Lundi, 10h00. L'équipe d'architecture examine la dernière pull request générée par IA pour un microfrontend dans le monorepo principal. Le code est correct, mais quelque chose ne colle pas. Le pipeline Azure DevOps échoue sur une étape que personne ne se souvient avoir configurée. Le « gourou » de l'équipe, le seul qui comprend les triggers et les conditions, est en vacances. Personne ne sait si l'erreur est technique ou si une règle invisible a été enfreinte.
Ce n'est pas un incident isolé. Dans les systèmes enterprise ayant des années d'évolution, l'IA ne bute pas sur le code : elle bute sur les règles invisibles, les dépendances tacites, la mémoire institutionnelle. La promesse d'automatisation se heurte à la réalité d'architectures où la connaissance vit dans les têtes, les fils Slack et les accords verbaux jamais documentés.
Friction dans les systèmes complexes : scènes réelles
- Monorepo avec sept ans d'historique : la documentation couvre l'onboarding technique, mais personne n'a écrit pourquoi certains microfrontends ne doivent jamais partager d'état. L'IA génère du code qui brise des limites invisibles et déclenche des incidents en production.
- Pipelines legacy sur Azure DevOps : 1200 lignes de YAML, triggers et conditions que seul le « gourou » comprend. L'IA automatise les changements, mais supprime des étapes critiques parce qu'elles ne sont pas documentées.
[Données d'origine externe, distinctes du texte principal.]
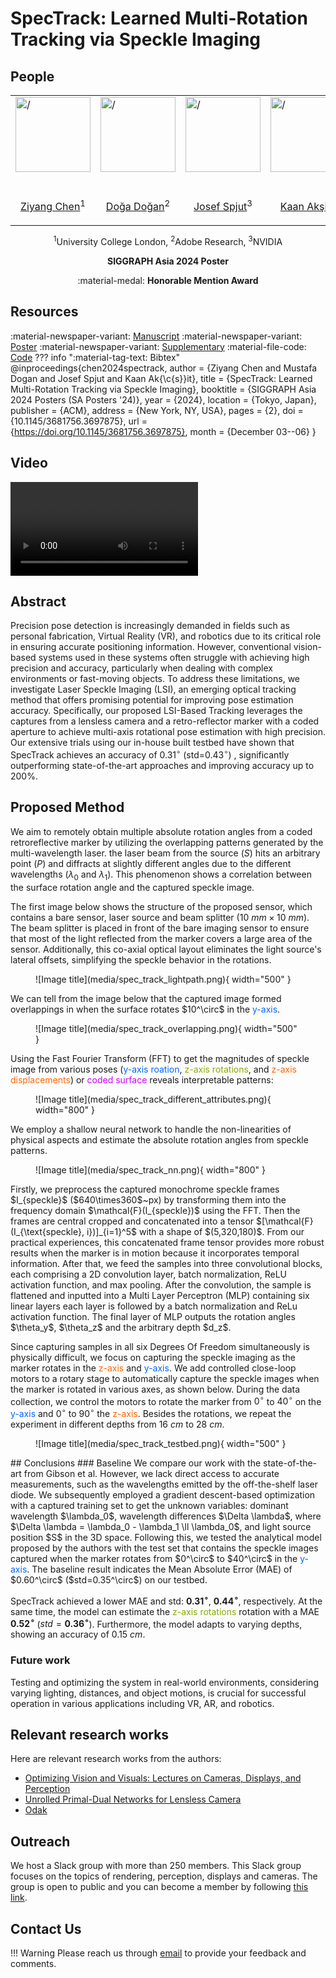 # SpecTrack: Learned Multi-Rotation Tracking via Speckle Imaging

## People
<table class=""  style="margin: 10px auto;">
  <tbody>
    <tr>
      <td> <img src="../../people/ziyang_chen.png" width="120" alt=/> &nbsp;&nbsp;&nbsp;&nbsp;&nbsp;&nbsp;&nbsp;</td>
      <td> <img src="../../people/mustafa_doga_dogan.png" width="120" alt=/> &nbsp;&nbsp;&nbsp;&nbsp;</td>
      <td> <img src="../../people/josef_spjut.png" width="120" alt=/> &nbsp;&nbsp;&nbsp;&nbsp;</td>
      <td> <img src="../../people/kaan_aksit.png" width="120" alt=/> &nbsp;&nbsp;&nbsp;&nbsp;</td>
    </tr> 
    <tr>
      <td><p style="text-align:center;"><a href="https://ziyang.space/">Ziyang Chen</a><sup>1</sup></p></td>
      <td><p style="text-align:center;"><a href="https://www.dogadogan.com/">Doğa Doğan</a><sup>2</sup></p></td>
      <td><p style="text-align:center;"><a href="https://josef.spjut.me/">Josef Spjut</a><sup>3</sup></p></td>
      <td><p style="text-align:center;"><a href="https://kaanaksit.com">Kaan Akşit</a><sup>1</sup></p></td>
    </tr>
  </tbody>
</table>
<p style="text-align:center;">
<sup>1</sup>University College London,
<sup>2</sup>Adobe Research,
<sup>3</sup>NVIDIA
</p>
<p style="text-align:center;"><b>SIGGRAPH Asia 2024 Poster</b></p>
<center>
:material-medal: 
<b>Honorable Mention Award</b>
</center>

## Resources
:material-newspaper-variant: [Manuscript](https://kaanaksit.com/assets/pdf/ChenEtAl_SigAsia2024_Abstract_spectrack_learned_multi_rotation_tracking_via_speckle_imaging.pdf)
:material-newspaper-variant: [Poster](https://kaanaksit.com/assets/pdf/ChenEtAl_SigAsia2024_Poster_spectrack_learned_multi_rotation_tracking_via_speckle_imaging.pdf)
:material-newspaper-variant: [Supplementary](https://kaanaksit.com/assets/pdf/ChenEtAl_SigAsia2024_Supplementary_spectrack_learned_multi_rotation_tracking_via_speckle_imaging.pdf)
:material-file-code: [Code](https://github.com/complight/SpecTrack)
??? info ":material-tag-text: Bibtex"
        @inproceedings{chen2024spectrack,
          author = {Ziyang Chen and Mustafa Dogan and Josef Spjut and Kaan Ak{\c{s}}it},
          title = {SpecTrack: Learned Multi-Rotation Tracking via Speckle Imaging},
          booktitle = {SIGGRAPH Asia 2024 Posters (SA Posters '24)},
          year = {2024},
          location = {Tokyo, Japan},
          publisher = {ACM},
          address = {New York, NY, USA},
          pages = {2},
          doi = {10.1145/3681756.3697875},
          url = {https://doi.org/10.1145/3681756.3697875},
          month = {December 03--06}
        }



## Video
<video controls>
<source src="https://kaanaksit.com/assets/video/ChenSigAsia2024SpecTrack.mp4" id="“ type="video/mp4">
</video>

## Abstract
Precision pose detection is increasingly demanded in fields such as personal fabrication, Virtual Reality (VR), and robotics due to its critical role in ensuring accurate positioning information.
However, conventional vision-based systems used in these systems often struggle with achieving high precision and accuracy, particularly when dealing with complex environments or fast-moving objects.
To address these limitations, we investigate Laser Speckle Imaging (LSI), an emerging optical tracking method that offers promising potential for improving pose estimation accuracy.
Specifically, our proposed LSI-Based Tracking leverages the captures from a lensless camera and a retro-reflector marker with a coded aperture to achieve multi-axis rotational pose estimation with high precision. Our extensive trials using our in-house built testbed have shown that SpecTrack achieves an accuracy of $0.31^\circ$ (std=$0.43^\circ$)
, significantly outperforming state-of-the-art approaches and improving accuracy up to $200\%$.

## Proposed Method
We aim to remotely obtain multiple absolute rotation angles from a coded retroreflective marker by utilizing the overlapping patterns generated by the multi-wavelength laser.
the laser beam from the source ($S$) hits an arbitrary point ($P$) and diffracts at slightly different angles due to the different wavelengths ($\lambda_0$ and $\lambda_1$).
This phenomenon shows a correlation between the surface rotation angle and the captured speckle image.

The first image below shows the structure of the proposed sensor, which contains a bare sensor, laser source and beam splitter ($10~mm \times 10~mm$).
The beam splitter is placed in front of the bare imaging sensor to ensure that most of the light reflected from the marker covers a large area of the sensor.
Additionally, this co-axial optical layout eliminates the light source's lateral offsets, simplifying the speckle behavior in the rotations.

<figure markdown>
  ![Image title](media/spec_track_lightpath.png){ width="500" }
</figure>
We can tell from the image below that the captured image formed overlappings in when the surface rotates $10^\circ$ in the <span style="color: rgb(0, 102, 255)">y-axis</span>.
<figure markdown>
  ![Image title](media/spec_track_overlapping.png){ width="500" }
</figure>
Using the Fast Fourier Transform (FFT) to get the magnitudes of speckle image from various poses (<span style="color: rgb(0, 102, 255)">y-axis roation</span>, <span style="color: rgb(136, 170, 0)">z-axis rotations</span>, and <span style="color: rgb(255, 102, 0)">z-axis displacements</span>) or <span style="color: rgb(204, 0, 255)">coded surface</span> reveals interpretable patterns:
<figure markdown>
  ![Image title](media/spec_track_different_attributes.png){ width="800" }
</figure>


We employ a shallow neural network to handle the non-linearities of physical aspects and estimate the absolute rotation angles from speckle patterns.
<figure markdown>
  ![Image title](media/spec_track_nn.png){ width="800" }
</figure>
Firstly, we preprocess the captured monochrome speckle frames $I_{speckle}$ ($640\times360$~px) by transforming them into the frequency domain $\mathcal{F}(I_{speckle})$ using the FFT.
Then the frames are central cropped and concatenated into a tensor $[\mathcal{F}(I_{\text{speckle}, i})]_{i=1}^5$ with a shape of $(5,320,180)$.
From our practical experiences, this concatenated frame tensor provides more robust results when the marker is in motion because it incorporates temporal information.
After that, we feed the samples into three convolutional blocks, each comprising a 2D convolution layer, batch normalization, ReLU activation function, and max pooling.
After the convolution, the sample is flattened and inputted into a Multi Layer Perceptron (MLP) containing six linear layers each layer is followed by a batch normalization and ReLu activation function. 
The final layer of MLP outputs the rotation angles $\theta_y$, $\theta_z$ and the arbitrary depth $d_z$.

Since capturing samples in all six Degrees Of Freedom simultaneously is physically difficult, we focus on capturing the speckle imaging as the marker rotates in the <span style="color: rgb(255, 102, 0)">z-axis</span> and <span style="color: rgb(0, 102, 255)">y-axis</span>.
We add controlled close-loop motors to a rotary stage to automatically capture the speckle images when the marker is rotated in various axes, as shown below.
During the data collection, we control the motors to rotate the marker from $0^\circ$ to $40^\circ$ on the <span style="color: rgb(0, 102, 255)">y-axis</span> and $0^\circ$ to $90^\circ$ the <span style="color: rgb(255, 102, 0)">z-axis</span>.
Besides the rotations, we repeat the experiment in different depths from $16~cm$ to $28~cm$.
<figure markdown>
  ![Image title](media/spec_track_testbed.png){ width="500" }
</figure>
## Conclusions
### Baseline
We compare our work with the state-of-the-art from Gibson et al.
However, we lack direct access to accurate measurements, such as the wavelengths emitted by the off-the-shelf laser diode.
We subsequently employed a gradient descent-based optimization with a captured training set to get the unknown variables: dominant wavelength $\lambda_0$, wavelength differences $\Delta \lambda$, where $\Delta \lambda = \lambda_0 - \lambda_1 \ll \lambda_0$, and light source position $S$ in the 3D space.
Following this, we tested the analytical model proposed by the authors with the test set that contains the speckle images captured when the marker rotates from $0^\circ$ to $40^\circ$ in the <span style="color: rgb(0, 102, 255)">y-axis</span>.
The baseline result indicates the Mean Absolute Error (MAE) of $0.60^\circ$ ($std=0.35^\circ$) on our testbed.

SpecTrack achieved a lower MAE and std: $\mathbf{0.31^\circ}$, $\mathbf{0.44^\circ}$, respectively.
At the same time, the model can estimate the <span style="color: rgb(136, 170, 0)">z-axis rotations</span> rotation with a MAE $\mathbf{0.52^\circ}$ ($std=\mathbf{0.36^\circ}$).
Furthermore, the model adapts to varying depths, showing an accuracy of $0.15~cm$. 
### Future work 
Testing and optimizing the system in real-world environments, considering varying lighting, distances, and object motions, is crucial for successful operation in various applications including VR, AR, and robotics.

## Relevant research works
Here are relevant research works from the authors:


- [Optimizing Vision and Visuals: Lectures on Cameras, Displays, and Perception](../teaching/siggraph2022_optimizing_vision_and_visuals.md)
- [Unrolled Primal-Dual Networks for Lensless Camera](https://github.com/complight/unrolled_primal_dual_networks)
- [Odak](https://github.com/kaanaksit/odak)


<!-- ## External Other Links
Here are links related to our project such as videos, articles or podcasts:

- [ACM SIGGRAPH Asia 2023, Technical Papers Fast Forward (Preview the presentations on 13 Dec, Day 2)](https://youtu.be/dMsD_xXOEKA?feature=shared&t=332) -->


## Outreach
We host a Slack group with more than 250 members.
This Slack group focuses on the topics of rendering, perception, displays and cameras.
The group is open to public and you can become a member by following [this link](../outreach/index.md).

## Contact Us
!!! Warning
    Please reach us through [email](mailto:kaanaksit@kaanaksit.com) to provide your feedback and comments.

<!-- ## Acknowledgements -->

<!-- <div style="float: left; height:200px;" class="boxed">
<img align='left' src="../../media/royal_society.png" width="100" alt/>
<img align='left' src="../../media/meta_reality_labs.png" width="100" alt/>
</div>
Kaan Akşit is supported by the Royal Society's RGS\R2\212229 - Research Grants 2021 Round 2 in building the hardware prototype. Kaan Akşit is also supported by Meta Reality Labs inclusive rendering initiative 2022. Liang Shi is supported by Meta Research PhD fellowship (2021-2023).
<br />
<br />
<br />
<br />
<br />
<br />
<br />


<div style="float: left; height:200px;" class="boxed">
<img align='left' src="../../media/eu_horizon2020.png" width="100" alt/>
<img align='left' src="../../media/tubitak.png" width="100" alt/>
</div>
Hakan Urey is supported by the European Innovation Council’s HORIZON-EIC-2021-TRANSITION-CHALLENGES program Grant Number 101057672 and Tübitak’s 2247-A National Lead Researchers Program, Project Number 120C145.
<br />
<br />
<br />
<br />
<br />
<br />
<br /> -->


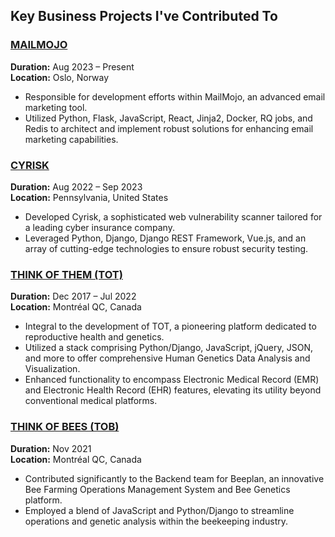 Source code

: ## Key Business Projects I've Contributed To


### [MAILMOJO](https://mailmojo.no/)
**Duration:** Aug 2023 – Present  
**Location:** Oslo, Norway

- Responsible for development efforts within MailMojo, an advanced email marketing tool.
- Utilized Python, Flask, JavaScript, React, Jinja2, Docker, RQ jobs, and Redis to architect and implement robust solutions for enhancing email marketing capabilities.


### [CYRISK](https://cyrisk.com/)
**Duration:** Aug 2022 – Sep 2023  
**Location:** Pennsylvania, United States  

- Developed Cyrisk, a sophisticated web vulnerability scanner tailored for a leading cyber insurance company.
- Leveraged Python, Django, Django REST Framework, Vue.js, and an array of cutting-edge technologies to ensure robust security testing.

### [THINK OF THEM (TOT)](https://thinkofthem.com/)
**Duration:** Dec 2017 – Jul 2022  
**Location:** Montréal QC, Canada  

- Integral to the development of TOT, a pioneering platform dedicated to reproductive health and genetics.
- Utilized a stack comprising Python/Django, JavaScript, jQuery, JSON, and more to offer comprehensive Human Genetics Data Analysis and Visualization.
- Enhanced functionality to encompass Electronic Medical Record (EMR) and Electronic Health Record (EHR) features, elevating its utility beyond conventional medical platforms.

### [THINK OF BEES (TOB)](https://thinkofbees.com)
**Duration:** Nov 2021  
**Location:** Montréal QC, Canada  

- Contributed significantly to the Backend team for Beeplan, an innovative Bee Farming Operations Management System and Bee Genetics platform.
- Employed a blend of JavaScript and Python/Django to streamline operations and genetic analysis within the beekeeping industry.
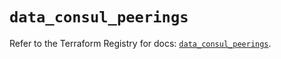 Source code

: # `data_consul_peerings`

Refer to the Terraform Registry for docs: [`data_consul_peerings`](https://registry.terraform.io/providers/hashicorp/consul/2.20.0/docs/data-sources/peerings).
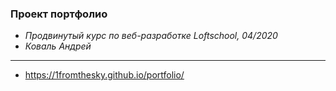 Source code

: ### Проект портфолио

* *Продвинутый курс по веб-разработке Loftschool, 04/2020*
* *Коваль Андрей*
***
* https://1fromthesky.github.io/portfolio/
- APIM avec des politiques héritées : l'IA réplique la politique standard, mais omet des exceptions métier qui n'existent que dans d'anciens emails.
- Nginx comme proxy interne : des règles de routage et de réécriture que personne n'ose toucher. L'IA suggère des changements qui semblent corrects, mais qui cassent des intégrations legacy à cause de dépendances cachées.
- Onboarding : un développeur senior apprend la stack en une semaine, mais met un mois à comprendre les règles non écrites sur le ownership et les conventions.
Contradictions et tensions organisationnelles
L'organisation investit dans l'IA en attendant de la vitesse, mais le manque de contexte explicite génère plus d'erreurs et de rework. Les équipes senior « savent » comment fonctionne le système, mais ne peuvent pas transférer cette connaissance à l'IA ni aux nouveaux membres. Chaque tentative de modernisation révèle des dépendances cachées et des règles invisibles que personne n'ose documenter de peur de casser quelque chose. La mémoire institutionnelle est un atout jusqu'à ce qu'elle devienne un piège.
Migrer vers l'IA sans cartographier la connaissance tacite, c'est comme automatiser une ville sans plan : les raccourcis tuent. La friction entre développement et exploitation s'intensifie : les premiers veulent automatiser, les seconds craignent de perdre le contrôle sur les règles tacites. Le résultat : incidents en production, cycles de rejet de responsabilité, paralysie face aux changements structurels.
Patrons, anti-patrons et conséquences pratiques
Patron : documenter le « quoi » et le « comment », mais jamais le « pourquoi ». L'IA peut répliquer des actions, mais pas des décisions. Anti-patron : migrer vers l'IA sans auditer la connaissance tacite. Le code s'améliore, mais la connaissance se perd. Autre anti-patron : se fier à la mémoire institutionnelle pour les décisions critiques. Lorsque l'équipe change, l'IA et les nouveaux échouent de la même manière.
La documentation générée automatiquement (Swagger, YAML, etc.) est utile pour l'intégration, mais inutile pour les décisions architecturales. La valeur réside dans la documentation du critère, pas seulement de l'action. Dans le legacy, chaque décision non documentée est une mine qui attend d'exploser.
Vers le context engineering : de la friction à l'avantage
L'IA amplifie la dette de connaissance : ce qui n'est pas écrit n'existe pas. La gestion moderne des systèmes legacy nécessite d'auditer et de transformer la connaissance tacite en explicite : architecture decision records, documentation vivante, knowledge graphs, processus d'onboarding qui priorisent le « pourquoi ».
La résilience organisationnelle ne dépend plus seulement du code, mais de la qualité de la connaissance explicite. L'avantage concurrentiel n'est pas l'IA, mais la capacité à rendre explicite la connaissance dans les systèmes complexes. L'ère du context engineering n'est pas optionnelle : elle est le fondement des organisations AI-ready.